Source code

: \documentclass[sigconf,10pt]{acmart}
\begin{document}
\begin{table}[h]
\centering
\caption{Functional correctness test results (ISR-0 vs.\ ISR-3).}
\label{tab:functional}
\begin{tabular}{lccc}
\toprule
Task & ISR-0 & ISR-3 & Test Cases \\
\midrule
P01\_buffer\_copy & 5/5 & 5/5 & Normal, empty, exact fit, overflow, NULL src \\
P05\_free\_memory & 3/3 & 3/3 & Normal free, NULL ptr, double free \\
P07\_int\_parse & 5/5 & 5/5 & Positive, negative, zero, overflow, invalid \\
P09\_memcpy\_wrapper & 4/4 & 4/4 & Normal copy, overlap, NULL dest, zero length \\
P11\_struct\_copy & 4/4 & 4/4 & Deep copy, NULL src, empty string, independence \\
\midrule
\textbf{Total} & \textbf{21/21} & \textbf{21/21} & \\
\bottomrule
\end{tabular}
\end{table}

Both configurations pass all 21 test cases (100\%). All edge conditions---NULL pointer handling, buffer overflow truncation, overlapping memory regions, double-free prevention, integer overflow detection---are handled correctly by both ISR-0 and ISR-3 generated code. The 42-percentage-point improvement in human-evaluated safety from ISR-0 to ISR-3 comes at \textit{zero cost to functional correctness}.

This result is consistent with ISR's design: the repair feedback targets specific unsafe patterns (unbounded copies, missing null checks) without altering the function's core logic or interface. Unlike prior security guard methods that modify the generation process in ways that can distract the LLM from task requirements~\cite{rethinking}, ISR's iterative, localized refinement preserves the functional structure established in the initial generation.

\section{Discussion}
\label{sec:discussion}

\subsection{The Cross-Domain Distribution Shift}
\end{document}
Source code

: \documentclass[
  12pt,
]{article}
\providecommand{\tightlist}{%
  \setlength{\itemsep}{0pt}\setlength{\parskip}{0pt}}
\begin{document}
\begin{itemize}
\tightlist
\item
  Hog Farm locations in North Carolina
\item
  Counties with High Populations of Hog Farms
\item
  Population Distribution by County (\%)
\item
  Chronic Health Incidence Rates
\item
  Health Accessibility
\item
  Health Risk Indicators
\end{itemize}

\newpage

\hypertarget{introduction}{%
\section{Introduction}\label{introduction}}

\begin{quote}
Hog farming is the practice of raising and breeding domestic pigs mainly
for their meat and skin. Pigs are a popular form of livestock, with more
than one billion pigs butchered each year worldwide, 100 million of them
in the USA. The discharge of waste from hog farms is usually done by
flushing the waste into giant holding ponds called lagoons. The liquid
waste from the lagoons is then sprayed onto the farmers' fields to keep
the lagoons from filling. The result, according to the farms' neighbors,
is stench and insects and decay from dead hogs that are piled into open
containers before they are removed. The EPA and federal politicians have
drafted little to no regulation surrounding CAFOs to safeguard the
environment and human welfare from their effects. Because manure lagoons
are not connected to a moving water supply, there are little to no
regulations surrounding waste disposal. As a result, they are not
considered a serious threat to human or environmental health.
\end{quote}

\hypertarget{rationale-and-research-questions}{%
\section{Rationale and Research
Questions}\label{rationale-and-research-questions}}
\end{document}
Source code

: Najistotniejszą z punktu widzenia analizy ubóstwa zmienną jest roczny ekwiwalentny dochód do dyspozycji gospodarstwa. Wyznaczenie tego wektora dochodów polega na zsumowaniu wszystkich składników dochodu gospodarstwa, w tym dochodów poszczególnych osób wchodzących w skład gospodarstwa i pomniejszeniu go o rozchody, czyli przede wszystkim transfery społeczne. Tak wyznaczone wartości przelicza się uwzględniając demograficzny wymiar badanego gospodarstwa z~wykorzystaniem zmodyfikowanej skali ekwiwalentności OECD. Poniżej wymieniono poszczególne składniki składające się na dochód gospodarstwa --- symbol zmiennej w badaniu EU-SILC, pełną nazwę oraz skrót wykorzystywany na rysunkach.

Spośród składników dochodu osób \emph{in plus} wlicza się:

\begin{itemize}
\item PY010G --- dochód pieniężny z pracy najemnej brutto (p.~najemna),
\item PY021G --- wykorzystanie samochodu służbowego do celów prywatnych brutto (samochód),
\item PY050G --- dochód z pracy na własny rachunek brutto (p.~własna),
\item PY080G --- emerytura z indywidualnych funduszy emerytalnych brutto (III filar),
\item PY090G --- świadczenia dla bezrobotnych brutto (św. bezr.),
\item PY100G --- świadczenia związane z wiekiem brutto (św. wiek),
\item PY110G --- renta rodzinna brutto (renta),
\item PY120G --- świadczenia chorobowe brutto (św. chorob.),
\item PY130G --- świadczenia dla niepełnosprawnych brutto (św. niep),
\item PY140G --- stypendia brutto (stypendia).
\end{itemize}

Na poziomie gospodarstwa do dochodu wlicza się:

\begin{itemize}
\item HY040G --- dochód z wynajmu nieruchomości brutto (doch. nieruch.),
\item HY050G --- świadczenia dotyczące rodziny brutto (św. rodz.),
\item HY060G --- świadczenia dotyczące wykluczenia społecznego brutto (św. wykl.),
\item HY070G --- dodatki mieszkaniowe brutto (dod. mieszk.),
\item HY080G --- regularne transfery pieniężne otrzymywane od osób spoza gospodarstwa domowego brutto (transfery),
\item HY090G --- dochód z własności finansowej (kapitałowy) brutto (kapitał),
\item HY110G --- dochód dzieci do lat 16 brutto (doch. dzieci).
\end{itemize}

▸ PROBLEM TO SOLVE: Print the full listing verbatim. Leave nothing out.

▸ ANSWER AREA:
Source code

: \documentclass[sigconf,10pt]{acmart}
\begin{document}
\begin{table}[h]
\centering
\caption{Functional correctness test results (ISR-0 vs.\ ISR-3).}
\label{tab:functional}
\begin{tabular}{lccc}
\toprule
Task & ISR-0 & ISR-3 & Test Cases \\
\midrule
P01\_buffer\_copy & 5/5 & 5/5 & Normal, empty, exact fit, overflow, NULL src \\
P05\_free\_memory & 3/3 & 3/3 & Normal free, NULL ptr, double free \\
P07\_int\_parse & 5/5 & 5/5 & Positive, negative, zero, overflow, invalid \\
P09\_memcpy\_wrapper & 4/4 & 4/4 & Normal copy, overlap, NULL dest, zero length \\
P11\_struct\_copy & 4/4 & 4/4 & Deep copy, NULL src, empty string, independence \\
\midrule
\textbf{Total} & \textbf{21/21} & \textbf{21/21} & \\
\bottomrule
\end{tabular}
\end{table}

Both configurations pass all 21 test cases (100\%). All edge conditions---NULL pointer handling, buffer overflow truncation, overlapping memory regions, double-free prevention, integer overflow detection---are handled correctly by both ISR-0 and ISR-3 generated code. The 42-percentage-point improvement in human-evaluated safety from ISR-0 to ISR-3 comes at \textit{zero cost to functional correctness}.

This result is consistent with ISR's design: the repair feedback targets specific unsafe patterns (unbounded copies, missing null checks) without altering the function's core logic or interface. Unlike prior security guard methods that modify the generation process in ways that can distract the LLM from task requirements~\cite{rethinking}, ISR's iterative, localized refinement preserves the functional structure established in the initial generation.

\section{Discussion}
\label{sec:discussion}

\subsection{The Cross-Domain Distribution Shift}
\end{document}
Source code

: \documentclass[
  12pt,
]{article}
\providecommand{\tightlist}{%
  \setlength{\itemsep}{0pt}\setlength{\parskip}{0pt}}
\begin{document}
\begin{itemize}
\tightlist
\item
  Hog Farm locations in North Carolina
\item
  Counties with High Populations of Hog Farms
\item
  Population Distribution by County (\%)
\item
  Chronic Health Incidence Rates
\item
  Health Accessibility
\item
  Health Risk Indicators
\end{itemize}

\newpage

\hypertarget{introduction}{%
\section{Introduction}\label{introduction}}

\begin{quote}
Hog farming is the practice of raising and breeding domestic pigs mainly
for their meat and skin. Pigs are a popular form of livestock, with more
than one billion pigs butchered each year worldwide, 100 million of them
in the USA. The discharge of waste from hog farms is usually done by
flushing the waste into giant holding ponds called lagoons. The liquid
waste from the lagoons is then sprayed onto the farmers' fields to keep
the lagoons from filling. The result, according to the farms' neighbors,
is stench and insects and decay from dead hogs that are piled into open
containers before they are removed. The EPA and federal politicians have
drafted little to no regulation surrounding CAFOs to safeguard the
environment and human welfare from their effects. Because manure lagoons
are not connected to a moving water supply, there are little to no
regulations surrounding waste disposal. As a result, they are not
considered a serious threat to human or environmental health.
\end{quote}

\hypertarget{rationale-and-research-questions}{%
\section{Rationale and Research
Questions}\label{rationale-and-research-questions}}
\end{document}
Source code

: Najistotniejszą z punktu widzenia analizy ubóstwa zmienną jest roczny ekwiwalentny dochód do dyspozycji gospodarstwa. Wyznaczenie tego wektora dochodów polega na zsumowaniu wszystkich składników dochodu gospodarstwa, w tym dochodów poszczególnych osób wchodzących w skład gospodarstwa i pomniejszeniu go o rozchody, czyli przede wszystkim transfery społeczne. Tak wyznaczone wartości przelicza się uwzględniając demograficzny wymiar badanego gospodarstwa z~wykorzystaniem zmodyfikowanej skali ekwiwalentności OECD. Poniżej wymieniono poszczególne składniki składające się na dochód gospodarstwa --- symbol zmiennej w badaniu EU-SILC, pełną nazwę oraz skrót wykorzystywany na rysunkach.

Spośród składników dochodu osób \emph{in plus} wlicza się:

\begin{itemize}
\item PY010G --- dochód pieniężny z pracy najemnej brutto (p.~najemna),
\item PY021G --- wykorzystanie samochodu służbowego do celów prywatnych brutto (samochód),
\item PY050G --- dochód z pracy na własny rachunek brutto (p.~własna),
\item PY080G --- emerytura z indywidualnych funduszy emerytalnych brutto (III filar),
\item PY090G --- świadczenia dla bezrobotnych brutto (św. bezr.),
\item PY100G --- świadczenia związane z wiekiem brutto (św. wiek),
\item PY110G --- renta rodzinna brutto (renta),
\item PY120G --- świadczenia chorobowe brutto (św. chorob.),
\item PY130G --- świadczenia dla niepełnosprawnych brutto (św. niep),
\item PY140G --- stypendia brutto (stypendia).
\end{itemize}

Na poziomie gospodarstwa do dochodu wlicza się:

\begin{itemize}
\item HY040G --- dochód z wynajmu nieruchomości brutto (doch. nieruch.),
\item HY050G --- świadczenia dotyczące rodziny brutto (św. rodz.),
\item HY060G --- świadczenia dotyczące wykluczenia społecznego brutto (św. wykl.),
\item HY070G --- dodatki mieszkaniowe brutto (dod. mieszk.),
\item HY080G --- regularne transfery pieniężne otrzymywane od osób spoza gospodarstwa domowego brutto (transfery),
\item HY090G --- dochód z własności finansowej (kapitałowy) brutto (kapitał),
\item HY110G --- dochód dzieci do lat 16 brutto (doch. dzieci).
\end{itemize}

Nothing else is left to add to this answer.